Virtual box, VMWare, VirtualPC, XEN, they all create virtual machines.

http://en.wikipedia.org/wiki/Virtual_machine


----------



## anti (Feb 18, 2010)

i have 192.168.56.2 in emo in freeBSD && 192.168.56.1 in VirtualBox Host-Only Network in windows ..i try to ping 192.168.56.2 from windows put it can not!


----------



## SirDice (Feb 18, 2010)

Turn off your firewall in Windows or configure it to accept traffic to/from that subnet as trusted.


----------



## anti (Feb 18, 2010)

SirDice said:
			
		

> Turn off your firewall in Windows or configure it to accept traffic to/from that subnet as trusted.
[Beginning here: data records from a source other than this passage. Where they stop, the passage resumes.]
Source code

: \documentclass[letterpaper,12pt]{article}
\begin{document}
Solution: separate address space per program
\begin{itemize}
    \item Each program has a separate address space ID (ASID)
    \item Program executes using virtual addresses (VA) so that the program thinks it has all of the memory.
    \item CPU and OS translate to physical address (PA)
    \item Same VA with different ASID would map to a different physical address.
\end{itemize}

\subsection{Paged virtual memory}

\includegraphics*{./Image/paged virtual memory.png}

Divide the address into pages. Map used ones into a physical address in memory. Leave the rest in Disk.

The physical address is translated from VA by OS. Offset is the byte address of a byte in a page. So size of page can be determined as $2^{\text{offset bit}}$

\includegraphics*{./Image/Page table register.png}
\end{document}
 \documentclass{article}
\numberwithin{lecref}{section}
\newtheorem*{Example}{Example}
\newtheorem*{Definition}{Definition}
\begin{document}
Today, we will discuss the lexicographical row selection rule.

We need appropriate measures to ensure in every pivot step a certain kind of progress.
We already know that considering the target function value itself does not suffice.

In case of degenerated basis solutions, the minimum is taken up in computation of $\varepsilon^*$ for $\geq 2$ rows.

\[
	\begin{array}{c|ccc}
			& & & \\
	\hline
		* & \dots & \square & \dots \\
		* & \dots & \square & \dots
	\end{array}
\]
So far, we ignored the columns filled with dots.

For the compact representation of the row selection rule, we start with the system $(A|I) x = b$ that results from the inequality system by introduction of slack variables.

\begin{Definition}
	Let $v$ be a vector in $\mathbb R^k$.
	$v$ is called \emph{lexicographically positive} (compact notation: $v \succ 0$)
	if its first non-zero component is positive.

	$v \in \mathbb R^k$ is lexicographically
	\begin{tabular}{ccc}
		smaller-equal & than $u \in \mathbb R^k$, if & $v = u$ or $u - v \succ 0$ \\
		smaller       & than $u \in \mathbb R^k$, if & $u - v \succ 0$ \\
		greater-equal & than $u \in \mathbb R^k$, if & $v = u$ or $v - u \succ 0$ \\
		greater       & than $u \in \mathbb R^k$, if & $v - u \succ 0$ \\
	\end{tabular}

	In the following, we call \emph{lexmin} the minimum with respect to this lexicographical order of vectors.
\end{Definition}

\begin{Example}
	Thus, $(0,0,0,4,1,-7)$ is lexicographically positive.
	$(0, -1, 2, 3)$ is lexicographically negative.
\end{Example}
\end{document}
i turned win firewall off, but the problem still !!


----------



## lMicROl (Feb 18, 2010)

Not that type Host-Only Network


----------



## phoenix (Feb 18, 2010)

Don't use the Host-only Network.

Instead, use the Bridged Network option.  This way, the VM is live, on the same network as the Windows box, and all your other computers.  Then the VM will get an IP that exact same way that your Windows box does, and you can treat the VM just like any other computer on your network.


----------



## foo_daemon (Feb 18, 2010)

phoenix said:
			
		

> Don't use the Host-only Network.



Agreed.  Use the "Bridged Adapter" and then just select the correct (connected) adapter.  Should be fine, provided you don't have a fascist for a DHCP admin.


----------



## lMicROl (Feb 19, 2010)

Not that type Host-Only Network = Don't use the Host-only Network.


----------



## anti (Feb 20, 2010)

Thanks a lot's friends .. the problem was solved.


----------